O segundo (2:12) está dirigido aos magos orientais
para que não avisassem a Herodes onde se achava o menino
Jesus. No terceiro (2:13), um anjo apareceu a José
para lhe dizer que fugisse para o Egito com o menino e a sua
mãe, porque Herodes procuraria o Menino para matá-lo.
No quarto (2:19), um anjo apareceu a José para
que retornassem do Egito, porque estavam mortos os que procuravam
a morte do Menino. E no quinto (2:22), avisou a José
que fosse morar com a sua pequena família na região
da Galiléia.
Cinco
sonhos providenciais, cinco vozes de alerta que dirigiram os
personagens no meio de circunstâncias adversas, para que
o propósito de Deus se cumprisse. Cinco sonhos que têm
como centro o Rei de Reis e o Senhor dos senhores, quando viera
a este mundo, na maior fraqueza.
Parecem
tão frágeis um homem, uma mulher e um menino,
e parecem tão temíveis as forças de um
Herodes enfurecido.

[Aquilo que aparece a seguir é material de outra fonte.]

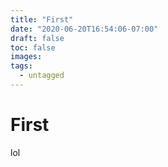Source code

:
 ```yaml
---
title: "First"
date: "2020-06-20T16:54:06-07:00"
draft: false
toc: false
images:
tags: 
  - untagged
---
```


# First

lol
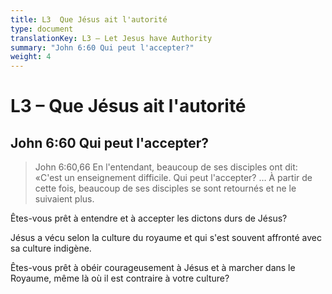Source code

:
```yaml
---
title: L3  Que Jésus ait l'autorité
type: document
translationKey: L3 – Let Jesus have Authority
summary: "John 6:60 Qui peut l'accepter?"
weight: 4
---
```

# L3 – Que Jésus ait l'autorité

## John 6:60 Qui peut l'accepter?

>   John 6:60,66 En l'entendant, beaucoup de ses disciples ont dit: «C'est un enseignement difficile. Qui peut l'accepter? … À partir de cette fois, beaucoup de ses disciples se sont retournés et ne le suivaient plus.

Êtes-vous prêt à entendre et à accepter les dictons durs de Jésus?

Jésus a vécu selon la culture du royaume et qui s'est souvent affronté avec sa culture indigène.

Êtes-vous prêt à obéir courageusement à Jésus et à marcher dans le Royaume, même là où il est contraire à votre culture?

No entanto, um só movimento da mão
de Deus, um aviso oportuno, uma mensagem em um sonho, são
suficientes para burlar o mal e pôr um escudo ao redor
daqueles que Ele ama.
Quando
o propósito de Deus está envolvido, os amados
de Deus poderão regozijar-se em sua pequenez e indefensabilidade,
que Ele é suficientemente poderoso para guardá-los.
Quando o coração de Deus ficou preso na terra
por um Menino, e por alguns homens (porque as suas delícias
são com os filhos dos homens), não importa que
estes sejam fracos em grau supremo, porque não há
força no universo, nem de anjo nem de demônio,
capaz de ferir-lhes, porque o próprio Deus os guarda.